Data to use
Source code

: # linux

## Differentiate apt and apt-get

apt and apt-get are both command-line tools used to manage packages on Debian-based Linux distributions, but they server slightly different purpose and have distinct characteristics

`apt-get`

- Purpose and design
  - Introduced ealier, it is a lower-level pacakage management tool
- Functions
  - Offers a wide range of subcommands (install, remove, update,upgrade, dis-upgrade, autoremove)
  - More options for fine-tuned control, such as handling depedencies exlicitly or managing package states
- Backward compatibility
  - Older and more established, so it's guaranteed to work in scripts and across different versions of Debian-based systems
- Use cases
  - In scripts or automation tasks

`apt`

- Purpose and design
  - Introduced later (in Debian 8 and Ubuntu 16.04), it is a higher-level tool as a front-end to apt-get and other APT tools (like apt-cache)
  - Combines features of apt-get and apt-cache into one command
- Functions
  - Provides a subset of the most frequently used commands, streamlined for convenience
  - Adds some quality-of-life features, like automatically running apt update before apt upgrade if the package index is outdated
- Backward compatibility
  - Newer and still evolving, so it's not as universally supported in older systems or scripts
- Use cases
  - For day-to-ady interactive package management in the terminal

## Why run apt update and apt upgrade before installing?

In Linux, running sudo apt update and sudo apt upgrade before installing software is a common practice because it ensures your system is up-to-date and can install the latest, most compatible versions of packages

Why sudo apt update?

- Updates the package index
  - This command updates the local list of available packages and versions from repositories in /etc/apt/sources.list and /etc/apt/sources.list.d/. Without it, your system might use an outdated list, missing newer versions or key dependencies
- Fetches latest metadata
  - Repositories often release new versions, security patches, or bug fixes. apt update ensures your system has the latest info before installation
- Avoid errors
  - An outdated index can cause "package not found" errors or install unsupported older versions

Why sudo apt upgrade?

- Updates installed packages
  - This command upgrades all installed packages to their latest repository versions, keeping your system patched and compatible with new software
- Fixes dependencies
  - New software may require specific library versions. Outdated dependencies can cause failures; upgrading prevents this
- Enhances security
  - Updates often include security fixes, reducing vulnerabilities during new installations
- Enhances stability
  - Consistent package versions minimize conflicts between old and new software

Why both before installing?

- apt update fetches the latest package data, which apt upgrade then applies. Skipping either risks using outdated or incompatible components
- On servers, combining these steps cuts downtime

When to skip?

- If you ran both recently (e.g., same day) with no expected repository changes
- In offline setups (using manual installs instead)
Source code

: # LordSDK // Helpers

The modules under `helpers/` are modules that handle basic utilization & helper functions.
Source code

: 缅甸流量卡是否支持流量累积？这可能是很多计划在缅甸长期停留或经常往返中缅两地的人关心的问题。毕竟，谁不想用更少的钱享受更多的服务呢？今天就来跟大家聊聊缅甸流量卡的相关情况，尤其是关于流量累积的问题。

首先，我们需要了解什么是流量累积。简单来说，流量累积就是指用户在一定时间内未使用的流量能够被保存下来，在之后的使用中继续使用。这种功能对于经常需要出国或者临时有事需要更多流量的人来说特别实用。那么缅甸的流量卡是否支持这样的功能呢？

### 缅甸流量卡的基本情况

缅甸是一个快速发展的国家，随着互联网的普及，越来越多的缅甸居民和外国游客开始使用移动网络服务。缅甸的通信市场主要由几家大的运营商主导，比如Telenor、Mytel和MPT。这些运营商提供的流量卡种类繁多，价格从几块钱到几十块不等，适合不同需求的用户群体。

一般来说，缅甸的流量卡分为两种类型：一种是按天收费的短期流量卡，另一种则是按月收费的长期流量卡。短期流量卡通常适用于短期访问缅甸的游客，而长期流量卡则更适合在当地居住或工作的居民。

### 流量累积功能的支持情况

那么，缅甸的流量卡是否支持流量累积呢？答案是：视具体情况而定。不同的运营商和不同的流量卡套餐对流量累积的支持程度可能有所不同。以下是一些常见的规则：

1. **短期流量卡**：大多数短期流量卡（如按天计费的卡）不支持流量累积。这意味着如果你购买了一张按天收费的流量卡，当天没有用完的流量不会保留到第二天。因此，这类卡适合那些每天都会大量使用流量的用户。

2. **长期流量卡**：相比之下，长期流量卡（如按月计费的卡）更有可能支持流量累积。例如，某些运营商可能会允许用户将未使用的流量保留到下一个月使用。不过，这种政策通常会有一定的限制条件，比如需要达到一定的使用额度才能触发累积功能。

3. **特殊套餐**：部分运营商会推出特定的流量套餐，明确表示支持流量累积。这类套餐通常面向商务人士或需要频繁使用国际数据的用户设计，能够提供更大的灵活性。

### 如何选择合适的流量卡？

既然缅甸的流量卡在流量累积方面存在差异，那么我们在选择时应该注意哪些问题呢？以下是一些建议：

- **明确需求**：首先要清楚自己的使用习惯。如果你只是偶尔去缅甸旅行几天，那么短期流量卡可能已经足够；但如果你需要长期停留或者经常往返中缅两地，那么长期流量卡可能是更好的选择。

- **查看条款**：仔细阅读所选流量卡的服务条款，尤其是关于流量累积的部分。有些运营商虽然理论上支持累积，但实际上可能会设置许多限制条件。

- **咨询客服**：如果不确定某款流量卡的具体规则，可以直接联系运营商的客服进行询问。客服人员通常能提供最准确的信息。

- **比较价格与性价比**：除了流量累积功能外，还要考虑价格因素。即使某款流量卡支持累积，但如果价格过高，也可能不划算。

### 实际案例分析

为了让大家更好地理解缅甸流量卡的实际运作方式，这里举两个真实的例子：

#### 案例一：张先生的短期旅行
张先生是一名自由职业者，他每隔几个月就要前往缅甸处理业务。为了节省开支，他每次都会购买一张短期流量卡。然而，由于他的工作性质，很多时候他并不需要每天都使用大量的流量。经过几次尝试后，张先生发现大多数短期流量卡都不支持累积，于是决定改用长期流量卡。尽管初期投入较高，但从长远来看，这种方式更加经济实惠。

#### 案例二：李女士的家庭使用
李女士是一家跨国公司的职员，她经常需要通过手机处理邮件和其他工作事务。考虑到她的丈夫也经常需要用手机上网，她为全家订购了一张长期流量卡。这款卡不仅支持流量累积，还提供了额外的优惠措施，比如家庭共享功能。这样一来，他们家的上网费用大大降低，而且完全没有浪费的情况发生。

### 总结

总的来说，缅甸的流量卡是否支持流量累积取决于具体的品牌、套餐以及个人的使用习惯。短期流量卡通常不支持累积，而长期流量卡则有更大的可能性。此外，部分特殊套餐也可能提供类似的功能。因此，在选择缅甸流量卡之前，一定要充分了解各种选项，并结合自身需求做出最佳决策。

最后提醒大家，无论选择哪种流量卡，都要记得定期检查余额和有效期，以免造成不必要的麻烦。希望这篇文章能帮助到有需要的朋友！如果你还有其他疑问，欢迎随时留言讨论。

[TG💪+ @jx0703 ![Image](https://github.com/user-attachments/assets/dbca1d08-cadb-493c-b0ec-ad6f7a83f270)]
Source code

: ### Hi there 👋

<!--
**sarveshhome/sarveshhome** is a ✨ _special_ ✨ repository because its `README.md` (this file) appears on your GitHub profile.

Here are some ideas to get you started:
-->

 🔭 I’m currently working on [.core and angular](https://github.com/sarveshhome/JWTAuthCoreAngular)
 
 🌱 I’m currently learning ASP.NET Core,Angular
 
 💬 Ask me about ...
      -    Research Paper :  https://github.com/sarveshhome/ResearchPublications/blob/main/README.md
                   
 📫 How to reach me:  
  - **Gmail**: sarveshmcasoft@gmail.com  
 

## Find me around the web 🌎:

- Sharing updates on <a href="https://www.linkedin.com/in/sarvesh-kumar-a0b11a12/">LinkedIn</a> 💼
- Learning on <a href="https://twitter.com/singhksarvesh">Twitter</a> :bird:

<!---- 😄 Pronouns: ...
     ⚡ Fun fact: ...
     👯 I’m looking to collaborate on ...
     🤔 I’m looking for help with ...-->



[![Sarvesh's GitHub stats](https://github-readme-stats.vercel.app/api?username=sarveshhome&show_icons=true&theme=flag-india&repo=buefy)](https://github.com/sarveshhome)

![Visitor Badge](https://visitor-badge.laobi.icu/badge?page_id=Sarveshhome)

Task statement
All lines above from the one with "### 如何选择合适的流量卡？" to the one with "- **咨询客服**：如果不", inclusive, should be copied exactly, and no other lines.

Your response
### 如何选择合适的流量卡？

既然缅甸的流量卡在流量累积方面存在差异，那么我们在选择时应该注意哪些问题呢？以下是一些建议：

- **明确需求**：首先要清楚自己的使用习惯。如果你只是偶尔去缅甸旅行几天，那么短期流量卡可能已经足够；但如果你需要长期停留或者经常往返中缅两地，那么长期流量卡可能是更好的选择。

- **查看条款**：仔细阅读所选流量卡的服务条款，尤其是关于流量累积的部分。有些运营商虽然理论上支持累积，但实际上可能会设置许多限制条件。

- **咨询客服**：如果不确定某款流量卡的具体规则，可以直接联系运营商的客服进行询问。客服人员通常能提供最准确的信息。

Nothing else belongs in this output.